Talks between the International Longshoremen's Association (ILA) and the U.S. Maritime Alliance (USMX) took a turn for the worse today, just 11 days out from a deadline to ward off strikes on the country's East and Gulf Coasts.

In respective press releases, both entities expressed their own flexibility in the discussions while showing disappointment over the other's stance on container royalties during bargaining sessions in Newark with the Federal Mediation and Conciliation Service (FMCS).

The ILA has threatened to strike if an agreement cannot be made by the time the current Master Contract expires on Dec. 29, and proposed an extension until Feb. 1 if container royalties were "off the table".

The USMX says it agreed to this extension but said it was "rejected" by the ILA itself, "refusing to discuss any changes to the status quo on container royalty and renewing its vow to strike".

"USMX and its members are disappointed with the breakdown of negotiations and the inflexible stance that the union's leaders have maintained over the nine-month course of these talks," said USMX chairman and CEO James A. Capo.

"USMX seems intent on gutting a provision of our Master Contract that ILA members fought and sacrificed for years to achieve," responded ILA president Harold J. Daggett.

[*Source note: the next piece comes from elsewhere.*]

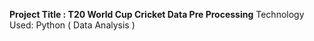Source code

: **Project Title : T20 World Cup Cricket Data Pre Processing**
Technology Used: Python ( Data Analysis )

"We have repeatedly asked them to leave this item alone - it was a hard won gain by ILA members and a wage supplement achieved through hard fought negotiations."

The USMX highlighted it offered a six-year agreement with two wage increases of US$1 each over the period, with an average hourly rate increasing to more than US$55, including overtime and container royalty. The alliance also offered healthcare benefits, financial assistance and operational improvements.

The ILA said it hoped the USMX would agree to the extension to avoid a strike on Dec. 30.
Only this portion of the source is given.